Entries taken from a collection
--- START ---

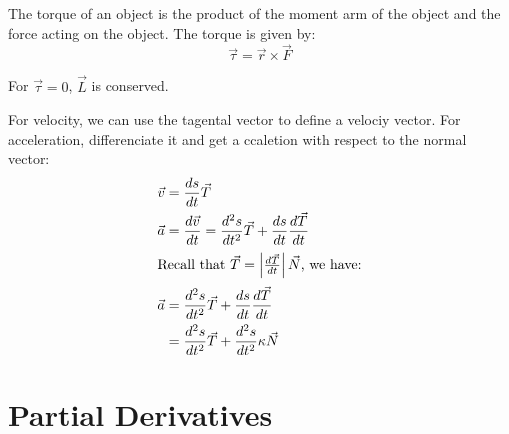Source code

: \documentclass[11pt]{article}
\begin{document}
\begin{definition}[Torque]
    The torque of an object is the product of the moment arm of the object and the force acting on the object. The torque is given by:
    \begin{equation}
        \vec{\tau} = \vec{r} \times \vec{F}
    \end{equation}
\end{definition}
For $\vec{\tau} = 0$, $\vec{L}$ is conserved.
\begin{definition}[Acceleration]
    For velocity, we can use the tagental vector to define a velociy vector. For acceleration, differenciate it and get a ccaletion with respect to the normal vector:
    \begin{align}
        \vec{v} &= \frac{ds}{dt}\vec{T} \\
        \vec{a} &= \frac{d\vec{v}}{dt} = \frac{d^2s}{dt^2}\vec{T} + \frac{ds}{dt}\frac{d\vec{T}}{dt} \nonumber \\
        \intertext{Recall that $\vec{T} = \left | \frac{d\vec{T}}{dt} \right | \vec{N}$, we have:}
        \vec{a} &= \frac{d^2s}{dt^2}\vec{T} + \frac{ds}{dt}\frac{d\vec{T}}{dt} \nonumber \\
        &= \frac{d^2s}{dt^2}\vec{T} + \frac{d^2s}{dt^2}\kappa\vec{N}
    \end{align}
\end{definition}
\section{Partial Derivatives}
\end{document}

--- END ---

-- WORK ORDER --
A faithful, word-for-word copy of the records above, pictures left out, is the answer.

-- RESULT FOR THIS TASK --
Source code

: \documentclass[11pt]{article}
\begin{document}
\begin{definition}[Torque]
    The torque of an object is the product of the moment arm of the object and the force acting on the object. The torque is given by:
    \begin{equation}
        \vec{\tau} = \vec{r} \times \vec{F}
    \end{equation}
\end{definition}
For $\vec{\tau} = 0$, $\vec{L}$ is conserved.
\begin{definition}[Acceleration]
    For velocity, we can use the tagental vector to define a velociy vector. For acceleration, differenciate it and get a ccaletion with respect to the normal vector:
    \begin{align}
        \vec{v} &= \frac{ds}{dt}\vec{T} \\
        \vec{a} &= \frac{d\vec{v}}{dt} = \frac{d^2s}{dt^2}\vec{T} + \frac{ds}{dt}\frac{d\vec{T}}{dt} \nonumber \\
        \intertext{Recall that $\vec{T} = \left | \frac{d\vec{T}}{dt} \right | \vec{N}$, we have:}
        \vec{a} &= \frac{d^2s}{dt^2}\vec{T} + \frac{ds}{dt}\frac{d\vec{T}}{dt} \nonumber \\
        &= \frac{d^2s}{dt^2}\vec{T} + \frac{d^2s}{dt^2}\kappa\vec{N}
    \end{align}
\end{definition}
\section{Partial Derivatives}
\end{document}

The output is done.